• ASSIGNED TASK
Report only the number of lines in the following entries where the word "shared" occurs.

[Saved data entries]
* * * *

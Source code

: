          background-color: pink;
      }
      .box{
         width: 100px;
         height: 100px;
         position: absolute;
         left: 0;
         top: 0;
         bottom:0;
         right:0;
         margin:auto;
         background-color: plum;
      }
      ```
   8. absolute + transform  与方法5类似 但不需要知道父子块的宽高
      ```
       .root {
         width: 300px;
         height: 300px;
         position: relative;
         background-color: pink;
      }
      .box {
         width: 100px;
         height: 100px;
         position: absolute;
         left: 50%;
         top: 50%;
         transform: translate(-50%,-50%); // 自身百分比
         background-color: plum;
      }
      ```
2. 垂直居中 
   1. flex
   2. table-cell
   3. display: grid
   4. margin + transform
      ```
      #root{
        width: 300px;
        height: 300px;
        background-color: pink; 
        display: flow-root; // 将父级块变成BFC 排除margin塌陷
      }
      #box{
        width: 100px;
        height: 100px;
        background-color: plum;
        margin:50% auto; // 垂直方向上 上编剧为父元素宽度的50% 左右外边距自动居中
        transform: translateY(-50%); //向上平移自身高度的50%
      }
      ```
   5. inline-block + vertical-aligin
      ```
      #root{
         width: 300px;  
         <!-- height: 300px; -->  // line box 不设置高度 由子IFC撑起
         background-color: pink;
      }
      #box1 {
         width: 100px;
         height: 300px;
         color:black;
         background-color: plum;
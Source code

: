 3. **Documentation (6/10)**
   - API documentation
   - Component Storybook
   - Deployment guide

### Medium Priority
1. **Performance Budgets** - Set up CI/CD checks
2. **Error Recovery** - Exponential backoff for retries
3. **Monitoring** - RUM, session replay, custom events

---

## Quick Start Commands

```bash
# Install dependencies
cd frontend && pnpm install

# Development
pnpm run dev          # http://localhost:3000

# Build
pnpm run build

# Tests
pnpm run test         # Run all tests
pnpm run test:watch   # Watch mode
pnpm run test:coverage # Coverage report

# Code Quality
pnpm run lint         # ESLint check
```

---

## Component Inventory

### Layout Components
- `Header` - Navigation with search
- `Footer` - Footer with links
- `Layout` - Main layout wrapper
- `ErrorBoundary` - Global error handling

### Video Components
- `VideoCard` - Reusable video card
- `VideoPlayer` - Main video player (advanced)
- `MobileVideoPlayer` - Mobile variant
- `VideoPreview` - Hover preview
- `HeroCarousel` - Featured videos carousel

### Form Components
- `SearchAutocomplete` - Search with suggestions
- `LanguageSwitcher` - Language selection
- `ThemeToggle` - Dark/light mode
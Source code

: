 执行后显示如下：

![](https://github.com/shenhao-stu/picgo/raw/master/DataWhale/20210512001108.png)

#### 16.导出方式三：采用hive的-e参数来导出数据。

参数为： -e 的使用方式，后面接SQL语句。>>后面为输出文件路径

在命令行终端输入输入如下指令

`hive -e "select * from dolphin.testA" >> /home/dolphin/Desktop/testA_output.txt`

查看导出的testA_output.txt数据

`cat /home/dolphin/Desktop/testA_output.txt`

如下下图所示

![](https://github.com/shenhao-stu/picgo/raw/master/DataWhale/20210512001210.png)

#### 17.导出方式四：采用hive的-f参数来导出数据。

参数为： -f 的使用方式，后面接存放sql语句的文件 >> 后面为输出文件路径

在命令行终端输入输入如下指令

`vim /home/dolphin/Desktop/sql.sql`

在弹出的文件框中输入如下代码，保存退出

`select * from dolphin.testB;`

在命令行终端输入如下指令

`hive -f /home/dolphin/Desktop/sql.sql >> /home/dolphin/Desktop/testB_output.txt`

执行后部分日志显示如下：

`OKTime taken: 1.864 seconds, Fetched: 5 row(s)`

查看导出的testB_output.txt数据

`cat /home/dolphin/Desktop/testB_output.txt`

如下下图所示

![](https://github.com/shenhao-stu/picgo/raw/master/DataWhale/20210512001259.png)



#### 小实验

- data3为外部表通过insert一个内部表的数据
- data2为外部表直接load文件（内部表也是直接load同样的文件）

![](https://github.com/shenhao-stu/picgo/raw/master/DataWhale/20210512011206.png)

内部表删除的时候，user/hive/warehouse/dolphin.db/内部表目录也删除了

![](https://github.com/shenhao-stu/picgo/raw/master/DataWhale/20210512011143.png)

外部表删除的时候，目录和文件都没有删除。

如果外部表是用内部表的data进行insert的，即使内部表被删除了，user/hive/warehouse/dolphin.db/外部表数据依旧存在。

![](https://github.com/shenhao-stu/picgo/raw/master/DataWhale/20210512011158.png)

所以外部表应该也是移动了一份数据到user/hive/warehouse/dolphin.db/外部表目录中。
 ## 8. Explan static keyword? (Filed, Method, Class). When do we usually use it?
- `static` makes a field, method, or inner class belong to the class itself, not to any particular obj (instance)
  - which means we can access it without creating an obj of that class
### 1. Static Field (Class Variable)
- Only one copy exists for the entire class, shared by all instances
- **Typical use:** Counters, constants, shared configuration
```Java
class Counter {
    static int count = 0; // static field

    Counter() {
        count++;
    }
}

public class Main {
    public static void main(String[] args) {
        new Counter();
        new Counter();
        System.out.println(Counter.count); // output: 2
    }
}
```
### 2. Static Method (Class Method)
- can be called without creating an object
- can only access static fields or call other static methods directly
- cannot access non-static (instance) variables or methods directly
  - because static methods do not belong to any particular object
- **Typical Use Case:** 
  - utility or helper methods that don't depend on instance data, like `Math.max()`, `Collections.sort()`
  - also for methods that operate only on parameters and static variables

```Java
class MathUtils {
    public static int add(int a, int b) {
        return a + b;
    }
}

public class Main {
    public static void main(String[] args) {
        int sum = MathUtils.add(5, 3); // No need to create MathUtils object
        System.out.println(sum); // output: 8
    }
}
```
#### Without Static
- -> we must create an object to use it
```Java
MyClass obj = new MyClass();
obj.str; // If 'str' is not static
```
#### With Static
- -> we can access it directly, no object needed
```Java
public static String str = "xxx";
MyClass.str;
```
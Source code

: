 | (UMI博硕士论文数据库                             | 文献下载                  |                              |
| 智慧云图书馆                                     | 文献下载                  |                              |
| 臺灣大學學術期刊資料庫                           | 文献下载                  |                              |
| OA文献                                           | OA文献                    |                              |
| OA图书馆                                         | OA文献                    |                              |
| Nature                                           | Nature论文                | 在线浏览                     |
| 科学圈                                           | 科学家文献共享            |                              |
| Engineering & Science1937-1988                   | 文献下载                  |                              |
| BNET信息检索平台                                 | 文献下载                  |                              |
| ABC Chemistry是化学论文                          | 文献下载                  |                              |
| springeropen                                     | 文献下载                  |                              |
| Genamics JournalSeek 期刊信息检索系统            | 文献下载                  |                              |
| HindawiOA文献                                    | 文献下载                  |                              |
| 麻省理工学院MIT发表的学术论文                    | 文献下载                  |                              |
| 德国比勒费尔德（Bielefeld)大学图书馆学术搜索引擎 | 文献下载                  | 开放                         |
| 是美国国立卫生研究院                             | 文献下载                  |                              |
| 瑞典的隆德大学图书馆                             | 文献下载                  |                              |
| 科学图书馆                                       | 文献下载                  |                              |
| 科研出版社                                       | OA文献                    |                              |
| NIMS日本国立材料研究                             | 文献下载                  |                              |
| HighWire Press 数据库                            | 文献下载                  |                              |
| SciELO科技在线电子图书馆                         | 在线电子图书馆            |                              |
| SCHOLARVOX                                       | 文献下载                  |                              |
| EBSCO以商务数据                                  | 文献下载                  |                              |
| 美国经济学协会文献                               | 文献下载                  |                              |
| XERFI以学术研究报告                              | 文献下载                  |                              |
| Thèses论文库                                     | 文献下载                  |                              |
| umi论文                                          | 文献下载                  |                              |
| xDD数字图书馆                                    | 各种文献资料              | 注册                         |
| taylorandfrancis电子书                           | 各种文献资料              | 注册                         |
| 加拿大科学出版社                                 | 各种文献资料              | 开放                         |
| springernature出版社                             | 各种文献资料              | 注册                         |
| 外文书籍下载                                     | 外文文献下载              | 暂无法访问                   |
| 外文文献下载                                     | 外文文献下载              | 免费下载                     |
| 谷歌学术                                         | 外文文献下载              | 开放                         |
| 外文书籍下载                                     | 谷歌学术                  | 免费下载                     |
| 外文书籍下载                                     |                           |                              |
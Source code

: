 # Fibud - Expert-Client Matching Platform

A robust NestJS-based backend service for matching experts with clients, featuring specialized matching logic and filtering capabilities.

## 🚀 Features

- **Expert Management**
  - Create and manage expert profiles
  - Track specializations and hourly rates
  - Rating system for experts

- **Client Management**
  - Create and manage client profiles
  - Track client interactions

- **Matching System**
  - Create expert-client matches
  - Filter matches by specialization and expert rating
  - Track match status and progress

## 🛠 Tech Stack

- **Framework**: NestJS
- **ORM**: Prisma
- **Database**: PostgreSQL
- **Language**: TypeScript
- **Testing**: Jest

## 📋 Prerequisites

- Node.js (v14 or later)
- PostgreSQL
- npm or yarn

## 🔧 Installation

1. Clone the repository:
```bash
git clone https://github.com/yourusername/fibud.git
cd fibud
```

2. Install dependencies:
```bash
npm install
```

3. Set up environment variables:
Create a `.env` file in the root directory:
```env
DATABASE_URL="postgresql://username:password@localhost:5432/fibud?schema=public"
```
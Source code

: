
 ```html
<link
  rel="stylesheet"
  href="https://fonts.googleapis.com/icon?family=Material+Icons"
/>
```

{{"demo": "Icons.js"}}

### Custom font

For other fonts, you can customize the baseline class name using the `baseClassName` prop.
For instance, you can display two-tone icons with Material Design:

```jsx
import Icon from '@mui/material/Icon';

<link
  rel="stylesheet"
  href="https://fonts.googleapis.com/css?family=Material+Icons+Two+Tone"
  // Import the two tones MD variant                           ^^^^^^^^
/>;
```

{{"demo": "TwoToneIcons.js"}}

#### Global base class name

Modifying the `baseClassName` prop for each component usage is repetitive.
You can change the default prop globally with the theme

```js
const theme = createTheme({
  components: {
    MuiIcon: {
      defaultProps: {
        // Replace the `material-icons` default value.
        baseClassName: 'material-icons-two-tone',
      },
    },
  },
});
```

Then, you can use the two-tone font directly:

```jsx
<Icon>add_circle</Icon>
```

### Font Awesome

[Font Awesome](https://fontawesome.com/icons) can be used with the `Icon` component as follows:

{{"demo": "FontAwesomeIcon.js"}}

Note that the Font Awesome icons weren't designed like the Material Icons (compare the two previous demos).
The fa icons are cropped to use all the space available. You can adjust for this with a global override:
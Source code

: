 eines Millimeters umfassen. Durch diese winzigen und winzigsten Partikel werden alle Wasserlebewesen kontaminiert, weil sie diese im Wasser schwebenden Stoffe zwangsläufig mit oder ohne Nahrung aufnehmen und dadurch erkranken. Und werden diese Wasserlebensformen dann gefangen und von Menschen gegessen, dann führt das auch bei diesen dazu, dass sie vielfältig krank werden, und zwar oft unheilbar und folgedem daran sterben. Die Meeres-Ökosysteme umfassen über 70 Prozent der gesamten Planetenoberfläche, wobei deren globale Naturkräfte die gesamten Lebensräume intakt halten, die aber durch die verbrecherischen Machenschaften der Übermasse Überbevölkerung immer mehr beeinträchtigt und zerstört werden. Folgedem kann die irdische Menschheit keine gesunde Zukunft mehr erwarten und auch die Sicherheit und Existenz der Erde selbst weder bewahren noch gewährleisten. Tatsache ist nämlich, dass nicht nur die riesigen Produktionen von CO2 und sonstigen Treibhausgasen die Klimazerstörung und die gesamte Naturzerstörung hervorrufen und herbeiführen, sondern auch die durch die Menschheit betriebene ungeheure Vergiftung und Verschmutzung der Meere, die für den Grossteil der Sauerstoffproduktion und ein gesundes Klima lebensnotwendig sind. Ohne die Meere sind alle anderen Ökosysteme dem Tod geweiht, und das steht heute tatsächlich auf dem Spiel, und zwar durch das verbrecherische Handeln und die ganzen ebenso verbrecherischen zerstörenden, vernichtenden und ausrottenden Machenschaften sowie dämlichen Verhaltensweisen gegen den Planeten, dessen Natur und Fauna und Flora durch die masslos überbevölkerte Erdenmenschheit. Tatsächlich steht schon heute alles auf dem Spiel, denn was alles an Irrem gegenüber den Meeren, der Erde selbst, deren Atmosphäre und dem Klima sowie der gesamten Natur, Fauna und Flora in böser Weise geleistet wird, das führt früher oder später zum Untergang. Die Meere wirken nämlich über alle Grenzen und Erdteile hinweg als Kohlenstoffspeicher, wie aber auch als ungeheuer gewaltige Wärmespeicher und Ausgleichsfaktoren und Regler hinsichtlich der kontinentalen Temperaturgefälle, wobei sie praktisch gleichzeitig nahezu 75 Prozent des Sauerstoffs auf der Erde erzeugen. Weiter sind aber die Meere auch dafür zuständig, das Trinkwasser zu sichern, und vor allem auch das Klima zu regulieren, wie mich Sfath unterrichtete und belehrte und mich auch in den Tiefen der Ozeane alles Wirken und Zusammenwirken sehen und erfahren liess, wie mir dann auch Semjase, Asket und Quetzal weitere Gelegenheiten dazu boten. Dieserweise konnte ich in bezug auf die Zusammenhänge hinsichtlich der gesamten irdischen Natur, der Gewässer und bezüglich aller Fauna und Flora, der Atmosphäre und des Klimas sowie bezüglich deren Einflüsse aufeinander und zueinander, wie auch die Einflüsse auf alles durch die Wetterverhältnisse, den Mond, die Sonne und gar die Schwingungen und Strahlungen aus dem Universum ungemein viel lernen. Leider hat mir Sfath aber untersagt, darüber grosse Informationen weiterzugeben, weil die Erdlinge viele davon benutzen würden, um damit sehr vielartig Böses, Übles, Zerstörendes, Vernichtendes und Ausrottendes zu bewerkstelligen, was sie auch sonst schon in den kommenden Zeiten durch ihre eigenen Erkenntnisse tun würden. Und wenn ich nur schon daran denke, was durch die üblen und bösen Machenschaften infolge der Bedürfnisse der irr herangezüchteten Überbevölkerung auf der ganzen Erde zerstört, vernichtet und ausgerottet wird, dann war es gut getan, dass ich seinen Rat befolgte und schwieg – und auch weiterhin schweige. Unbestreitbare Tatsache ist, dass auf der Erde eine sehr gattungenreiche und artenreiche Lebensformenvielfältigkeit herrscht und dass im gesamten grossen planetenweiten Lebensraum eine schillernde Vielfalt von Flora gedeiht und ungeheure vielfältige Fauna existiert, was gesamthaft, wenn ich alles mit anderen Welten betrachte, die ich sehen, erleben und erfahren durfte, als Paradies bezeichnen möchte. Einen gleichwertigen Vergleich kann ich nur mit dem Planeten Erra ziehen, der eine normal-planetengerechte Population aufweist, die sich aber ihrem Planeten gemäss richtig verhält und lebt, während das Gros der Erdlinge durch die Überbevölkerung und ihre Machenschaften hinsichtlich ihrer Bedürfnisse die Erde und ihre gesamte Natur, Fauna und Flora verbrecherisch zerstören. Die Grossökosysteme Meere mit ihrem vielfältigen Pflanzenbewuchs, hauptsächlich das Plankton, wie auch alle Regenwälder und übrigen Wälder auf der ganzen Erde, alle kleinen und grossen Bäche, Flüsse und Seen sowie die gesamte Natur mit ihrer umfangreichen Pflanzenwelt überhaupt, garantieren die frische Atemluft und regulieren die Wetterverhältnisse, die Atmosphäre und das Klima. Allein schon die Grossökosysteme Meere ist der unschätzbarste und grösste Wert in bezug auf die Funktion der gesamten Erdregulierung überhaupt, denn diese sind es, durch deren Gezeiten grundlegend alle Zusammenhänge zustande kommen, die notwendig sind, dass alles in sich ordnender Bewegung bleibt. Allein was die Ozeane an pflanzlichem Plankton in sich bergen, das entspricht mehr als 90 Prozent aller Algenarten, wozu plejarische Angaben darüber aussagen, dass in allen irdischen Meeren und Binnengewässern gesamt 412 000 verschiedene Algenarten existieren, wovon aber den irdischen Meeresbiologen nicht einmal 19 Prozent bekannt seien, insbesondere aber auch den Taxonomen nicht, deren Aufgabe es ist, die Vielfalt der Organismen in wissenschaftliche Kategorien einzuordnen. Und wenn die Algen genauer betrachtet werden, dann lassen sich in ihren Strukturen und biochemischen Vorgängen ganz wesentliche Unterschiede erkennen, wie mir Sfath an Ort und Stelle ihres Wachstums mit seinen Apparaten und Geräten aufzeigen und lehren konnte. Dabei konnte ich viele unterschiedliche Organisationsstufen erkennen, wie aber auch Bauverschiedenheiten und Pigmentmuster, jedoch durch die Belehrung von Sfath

* * * *

• SOLUTION TO THIS PROBLEM
2